My 2 year old wears 3T clothing (not to size up for diapers, he's actually that BIG) and his inseam is around 12"

He's tall though. I'm 5'10" and his Dad is 6'2" so he's definately larger than your average 25 month old.


----------



## mamamoo (Apr 29, 2002)

Hey there...Sam is 25 months, and here are his measurements:
waist:22
rise(with dipe):19
inseam:10.5
thigh:14
he is a chunky monkey, and weighs about 34#. :LOL

edited to add his total height is 35 inches.


----------



## lifetapestry (Apr 14, 2003)

My 3 1/2 year old was in a 13" inseam last year, and needs 15" this year.
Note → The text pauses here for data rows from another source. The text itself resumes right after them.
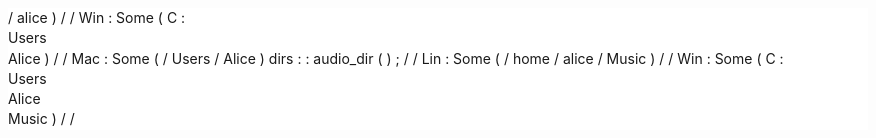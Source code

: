 /
alice
)
/
/
Win
:
Some
(
C
:
\
Users
\
Alice
)
/
/
Mac
:
Some
(
/
Users
/
Alice
)
dirs
:
:
audio_dir
(
)
;
/
/
Lin
:
Some
(
/
home
/
alice
/
Music
)
/
/
Win
:
Some
(
C
:
\
Users
\
Alice
\
Music
)
/
/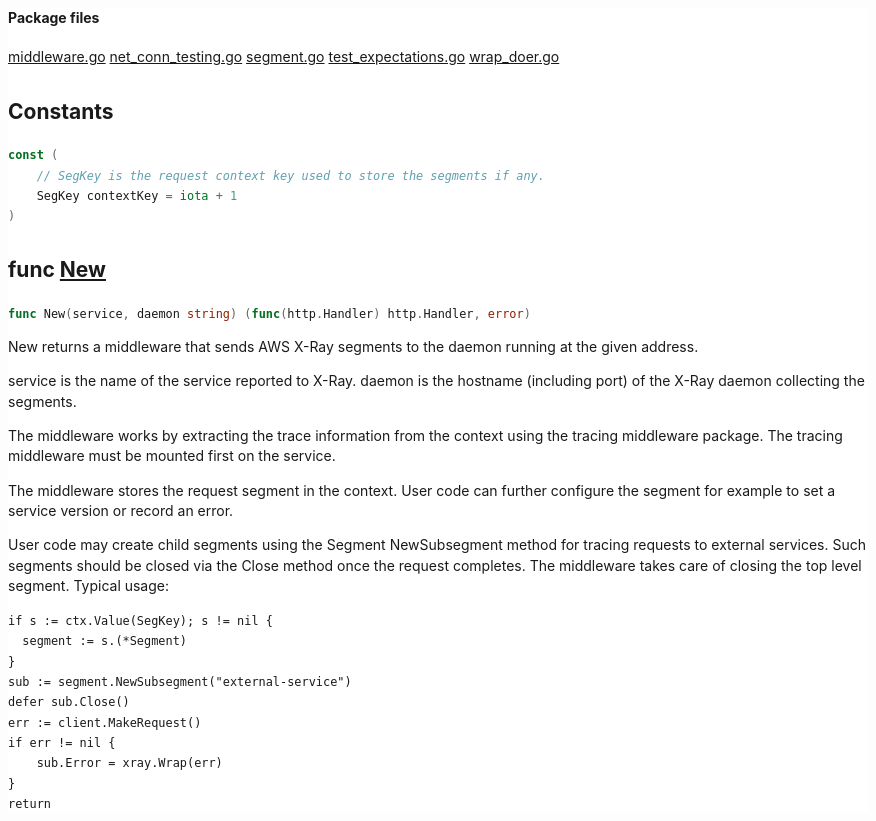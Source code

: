 
#### <a name="pkg-files">Package files</a>
[middleware.go](/src/github.com/goadesign/goa/http/middleware/xray/middleware.go) [net_conn_testing.go](/src/github.com/goadesign/goa/http/middleware/xray/net_conn_testing.go) [segment.go](/src/github.com/goadesign/goa/http/middleware/xray/segment.go) [test_expectations.go](/src/github.com/goadesign/goa/http/middleware/xray/test_expectations.go) [wrap_doer.go](/src/github.com/goadesign/goa/http/middleware/xray/wrap_doer.go) 


## <a name="pkg-constants">Constants</a>
``` go
const (
    // SegKey is the request context key used to store the segments if any.
    SegKey contextKey = iota + 1
)
```



## <a name="New">func</a> [New](/src/target/middleware.go?s=1505:1578#L55)
``` go
func New(service, daemon string) (func(http.Handler) http.Handler, error)
```
New returns a middleware that sends AWS X-Ray segments to the daemon running
at the given address.

service is the name of the service reported to X-Ray. daemon is the hostname
(including port) of the X-Ray daemon collecting the segments.

The middleware works by extracting the trace information from the context
using the tracing middleware package. The tracing middleware must be mounted
first on the service.

The middleware stores the request segment in the context. User code can
further configure the segment for example to set a service version or
record an error.

User code may create child segments using the Segment NewSubsegment method
for tracing requests to external services. Such segments should be closed via
the Close method once the request completes. The middleware takes care of
closing the top level segment. Typical usage:


	if s := ctx.Value(SegKey); s != nil {
	  segment := s.(*Segment)
	}
	sub := segment.NewSubsegment("external-service")
	defer sub.Close()
	err := client.MakeRequest()
	if err != nil {
	    sub.Error = xray.Wrap(err)
	}
	return
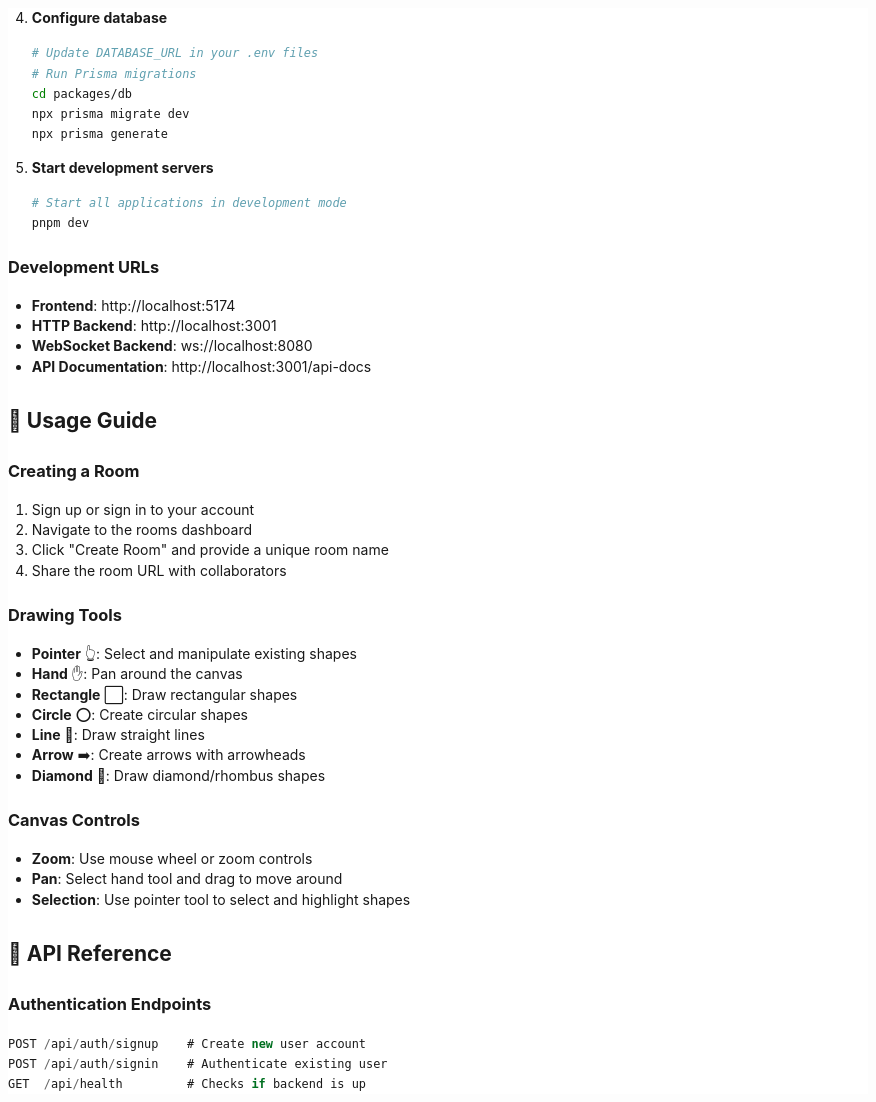 4. **Configure database**
   ```bash
   # Update DATABASE_URL in your .env files
   # Run Prisma migrations
   cd packages/db
   npx prisma migrate dev
   npx prisma generate
   ```

5. **Start development servers**
   ```bash
   # Start all applications in development mode
   pnpm dev
   ```

### Development URLs
- **Frontend**: http://localhost:5174
- **HTTP Backend**: http://localhost:3001
- **WebSocket Backend**: ws://localhost:8080
- **API Documentation**: http://localhost:3001/api-docs

## 📖 Usage Guide

### Creating a Room
1. Sign up or sign in to your account
2. Navigate to the rooms dashboard
3. Click "Create Room" and provide a unique room name
4. Share the room URL with collaborators

### Drawing Tools
- **Pointer** 👆: Select and manipulate existing shapes
- **Hand** ✋: Pan around the canvas
- **Rectangle** ⬜: Draw rectangular shapes
- **Circle** ⭕: Create circular shapes
- **Line** 📏: Draw straight lines
- **Arrow** ➡️: Create arrows with arrowheads
- **Diamond** 💎: Draw diamond/rhombus shapes

### Canvas Controls
- **Zoom**: Use mouse wheel or zoom controls
- **Pan**: Select hand tool and drag to move around
- **Selection**: Use pointer tool to select and highlight shapes

## 🔧 API Reference

### Authentication Endpoints
```typescript
POST /api/auth/signup    # Create new user account
POST /api/auth/signin    # Authenticate existing user
GET  /api/health         # Checks if backend is up
```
He's pretty thin and somewhat tall (just over 30 lb and 39"), but he's all legs.

Karla


----------



## tippytoes26 (Mar 19, 2002)

my dd is 36 months on the 19th (man time flies!) and she is 26lbs.. she wears a size 2T in most things but many things we need to buy have a inseam that is too short for her so we have to size up to a 3T and then the waist is too big.. go figure. Anyway.. she has about a 12 inch inseam. She can get away with an 11 inch inseam.. barely.. but I doubt for much longer.. she's getting rounder now, so that means a groth sprut is coming and she's going to get taller soon. 12 inches seems to be what we like best.

amber


----------